Utah couple celebrates Olympic pin trading 20 years after Salt Lake Games
Feb 15, 2022, 11:56 AM | Updated: Jan 16, 2023, 4:45 pm
SALT LAKE CITY — In 1998, Mike and Paula Bennett owned a soccer store in the old Cottonwood Mall. They were on the bottom floor and bought some Olympic pins to sell for the upcoming games that were four years out. Sales for the pins plummeted when an official pin store opened on the main level. So, Mike Bennett took the 100-or-so pins, including original green Jell-O pins, and put them under the front counter and forgot about them.
Fast forward four years. The Olympics are now in full swing in Salt Lake City when Bennett sees a story run on a local station about people trading pins. He quickly remembers those pins under the counter. He got them out, dusted them off and went downtown with them. And, that’s where the fun really started for Bennett, who now has a collection of 3,500 official pins from the 2002 Winter Games.
“He couldn’t speak English,” Bennett tells the story of his first trade. “He put three down, pointed to that one and I nodded.”
That transaction lit a fire Bennett didn’t know existed in him. He told his wife, Paula, she should come with him and check out all of the pins.

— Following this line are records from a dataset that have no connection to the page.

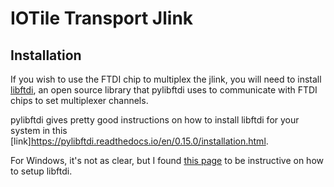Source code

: # IOTile Transport Jlink

## Installation

If you wish to use the FTDI chip to multiplex the jlink, you will need to install [libftdi](https://www.intra2net.com/en/developer/libftdi/), an open source library that pylibftdi uses to communicate with FTDI chips to set multiplexer channels.

pylibftdi gives pretty good instructions on how to install libftdi for your system in this [link]https://pylibftdi.readthedocs.io/en/0.15.0/installation.html. 

For Windows, it's not as clear, but I found [this page](https://stackoverflow.com/questions/32463628/pylibftdi-missing-libftdi-libusb-on-windows-install) to be instructive on how to setup libftdi.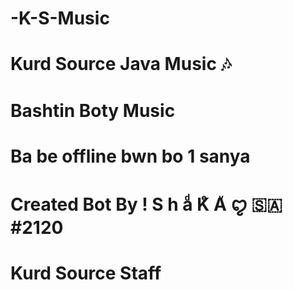 # -K-S-Music
# Kurd Source Java Music 🎶
# Bashtin Boty Music 
# Ba be offline bwn bo 1 sanya
# Created Bot By ! S  h  aͩ  Kͤ  Aͮ ꨄ 🇸🇦#2120
# Kurd Source Staff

“I hadn’t really heard of pin trading,” Paula Bennett said. “When I saw the green Jell-O pins I said to Mike, ‘What does the have to do with the Olympics?’”

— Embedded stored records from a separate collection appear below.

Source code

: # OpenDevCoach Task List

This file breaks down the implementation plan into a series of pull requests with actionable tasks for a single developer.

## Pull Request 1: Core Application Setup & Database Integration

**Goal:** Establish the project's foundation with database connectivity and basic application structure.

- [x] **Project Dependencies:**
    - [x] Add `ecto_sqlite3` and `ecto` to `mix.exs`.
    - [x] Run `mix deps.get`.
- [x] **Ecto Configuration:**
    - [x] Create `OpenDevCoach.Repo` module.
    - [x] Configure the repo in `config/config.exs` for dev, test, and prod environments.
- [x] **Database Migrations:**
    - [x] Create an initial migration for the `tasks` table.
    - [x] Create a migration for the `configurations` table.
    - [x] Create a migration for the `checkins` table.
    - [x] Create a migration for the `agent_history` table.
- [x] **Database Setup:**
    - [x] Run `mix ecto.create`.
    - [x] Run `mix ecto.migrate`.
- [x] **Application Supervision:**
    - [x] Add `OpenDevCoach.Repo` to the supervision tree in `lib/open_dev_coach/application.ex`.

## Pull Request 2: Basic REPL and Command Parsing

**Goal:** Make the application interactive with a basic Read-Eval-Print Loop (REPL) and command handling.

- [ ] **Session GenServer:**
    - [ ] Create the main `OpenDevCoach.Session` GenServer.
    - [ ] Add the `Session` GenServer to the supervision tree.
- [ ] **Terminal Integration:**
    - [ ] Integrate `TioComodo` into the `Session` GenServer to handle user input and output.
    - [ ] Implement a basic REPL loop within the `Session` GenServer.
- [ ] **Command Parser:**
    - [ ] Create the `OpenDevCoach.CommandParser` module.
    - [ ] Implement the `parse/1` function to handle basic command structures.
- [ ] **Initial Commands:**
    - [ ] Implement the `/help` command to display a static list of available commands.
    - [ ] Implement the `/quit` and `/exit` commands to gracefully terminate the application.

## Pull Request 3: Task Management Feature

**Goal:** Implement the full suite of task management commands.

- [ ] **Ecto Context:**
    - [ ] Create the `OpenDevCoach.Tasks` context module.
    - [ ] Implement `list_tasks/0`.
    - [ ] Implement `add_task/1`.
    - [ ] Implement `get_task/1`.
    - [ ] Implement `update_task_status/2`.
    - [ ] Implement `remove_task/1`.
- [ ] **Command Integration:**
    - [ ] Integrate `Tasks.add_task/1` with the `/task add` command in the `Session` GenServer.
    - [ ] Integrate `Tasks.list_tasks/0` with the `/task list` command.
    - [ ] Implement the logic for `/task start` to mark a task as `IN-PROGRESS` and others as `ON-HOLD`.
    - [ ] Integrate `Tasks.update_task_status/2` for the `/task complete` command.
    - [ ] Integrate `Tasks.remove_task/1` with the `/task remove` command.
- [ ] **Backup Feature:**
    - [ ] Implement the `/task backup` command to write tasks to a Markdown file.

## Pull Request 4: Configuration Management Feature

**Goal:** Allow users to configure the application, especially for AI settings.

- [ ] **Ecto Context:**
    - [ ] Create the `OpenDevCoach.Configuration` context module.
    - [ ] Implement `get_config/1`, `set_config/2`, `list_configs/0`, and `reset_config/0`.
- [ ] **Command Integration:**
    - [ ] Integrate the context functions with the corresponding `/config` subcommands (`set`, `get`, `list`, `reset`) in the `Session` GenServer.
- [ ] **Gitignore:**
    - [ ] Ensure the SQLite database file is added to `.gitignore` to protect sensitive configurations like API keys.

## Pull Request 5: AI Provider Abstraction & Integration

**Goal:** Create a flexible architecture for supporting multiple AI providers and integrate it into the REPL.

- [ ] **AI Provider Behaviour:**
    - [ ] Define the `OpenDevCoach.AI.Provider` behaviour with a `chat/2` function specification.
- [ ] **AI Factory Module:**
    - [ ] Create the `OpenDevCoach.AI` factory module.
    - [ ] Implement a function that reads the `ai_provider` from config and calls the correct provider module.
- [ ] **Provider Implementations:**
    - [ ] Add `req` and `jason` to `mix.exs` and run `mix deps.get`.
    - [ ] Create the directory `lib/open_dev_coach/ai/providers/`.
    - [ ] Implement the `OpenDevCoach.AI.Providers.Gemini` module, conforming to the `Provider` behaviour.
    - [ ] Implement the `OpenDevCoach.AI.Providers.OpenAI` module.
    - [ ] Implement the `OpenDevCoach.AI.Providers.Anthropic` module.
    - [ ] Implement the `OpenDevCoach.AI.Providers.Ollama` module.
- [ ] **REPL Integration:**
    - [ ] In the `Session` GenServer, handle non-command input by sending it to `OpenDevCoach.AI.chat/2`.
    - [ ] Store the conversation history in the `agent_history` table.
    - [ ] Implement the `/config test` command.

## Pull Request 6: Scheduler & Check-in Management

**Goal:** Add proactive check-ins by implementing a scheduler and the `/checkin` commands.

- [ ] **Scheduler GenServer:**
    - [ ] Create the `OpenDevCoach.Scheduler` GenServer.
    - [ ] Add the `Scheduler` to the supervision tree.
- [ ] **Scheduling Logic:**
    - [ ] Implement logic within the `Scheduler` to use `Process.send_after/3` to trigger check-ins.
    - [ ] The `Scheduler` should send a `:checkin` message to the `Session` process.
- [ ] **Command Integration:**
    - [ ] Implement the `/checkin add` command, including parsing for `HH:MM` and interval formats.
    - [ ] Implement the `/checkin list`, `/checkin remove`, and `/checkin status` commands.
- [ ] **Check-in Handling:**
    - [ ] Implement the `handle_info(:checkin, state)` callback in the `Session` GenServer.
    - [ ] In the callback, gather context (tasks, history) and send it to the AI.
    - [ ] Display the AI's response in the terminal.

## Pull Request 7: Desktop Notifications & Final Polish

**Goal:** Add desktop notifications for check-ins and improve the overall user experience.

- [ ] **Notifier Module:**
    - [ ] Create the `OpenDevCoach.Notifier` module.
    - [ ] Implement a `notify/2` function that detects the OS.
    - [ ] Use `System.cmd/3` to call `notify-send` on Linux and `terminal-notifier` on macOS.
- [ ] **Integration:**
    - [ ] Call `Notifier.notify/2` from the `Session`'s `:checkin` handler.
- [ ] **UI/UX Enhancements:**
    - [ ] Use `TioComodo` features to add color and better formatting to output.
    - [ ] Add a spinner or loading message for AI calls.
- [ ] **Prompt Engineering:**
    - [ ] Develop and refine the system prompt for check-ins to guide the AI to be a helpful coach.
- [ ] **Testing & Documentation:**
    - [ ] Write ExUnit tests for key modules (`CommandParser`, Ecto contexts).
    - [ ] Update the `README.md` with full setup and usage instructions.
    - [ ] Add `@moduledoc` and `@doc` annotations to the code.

She quickly learned there was a whole world of pins and traders playing an unofficial Olympic sport that was fun and exciting.

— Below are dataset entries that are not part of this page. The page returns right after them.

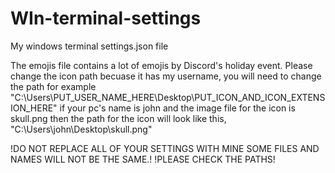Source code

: # WIn-terminal-settings
My windows terminal settings.json file

The emojis file contains a lot of emojis by Discord's holiday event. Please change the icon path becuase it has my username, you will need to change the path for example "C:\Users\PUT_USER_NAME_HERE\Desktop\PUT_ICON_AND_ICON_EXTENSION_HERE" if your pc's name is john and the image file for the icon is skull.png then the path for the icon will look like this, "C:\Users\john\Desktop\skull.png"

!DO NOT REPLACE ALL OF YOUR SETTINGS WITH MINE SOME FILES AND NAMES WILL NOT BE THE SAME.! 
!PLEASE CHECK THE PATHS!
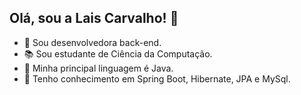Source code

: ## Olá, sou a Lais Carvalho! 👋


- 🔭 Sou desenvolvedora back-end.
- 📚 Sou estudante de Ciência da Computação.
- 🌱 Minha principal linguagem é Java.
- 🌱 Tenho conhecimento em Spring Boot, Hibernate, JPA e MySql.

“Once you realize every pin has a story and was made for a reason,” that’s when you start to understand the game. One the Bennetts have been playing for 20 years. And the more time goes by, the more they love their collection. The feelings of nostalgia and having the chance to share the collection with others is one of the most rewarding parts of collecting the pins in what, they say, was the best Olympic Games ever.
“It was incredible,” Mike Bennett said. “And that’s why it’s known as probably one of the most successful games ever.”
The pin collection has everything from green Jell-O and fry sauce to fancy gold and diamond-encrusted pins created by OC Tanner, the same company that created the official medals won by athletes.
The Bennetts will tell you the patriotic pins and the official pins that represent the games are their favorites. If you remember, Salt Lake’s Games came just months after 9/11. Of course, pins were created to commemorate that too. Mike Bennett gets emotional as he points out the pin with firefighters raising the flag in New York and another pin representing the tattered American Flag as it was carried into Rice-Eccles Stadium by athletes during the opening ceremony.
The Bennetts now hold an open house for friends and family to look at the collection during Olympic Games. It’s something that started in 2020 and enjoyed again last week.
Paula Bennett never would have dreamed they would be pin collectors, but she loves the collection now for many reasons.
“Our theme was ‘Light the Fire From Within,’ and I feel that passion, and the fire within, I think the pins really were that for me, and for us with this collection,” she said.
The Bennetts say they likely won’t start another pin collection, but don’t rule out expanding this one.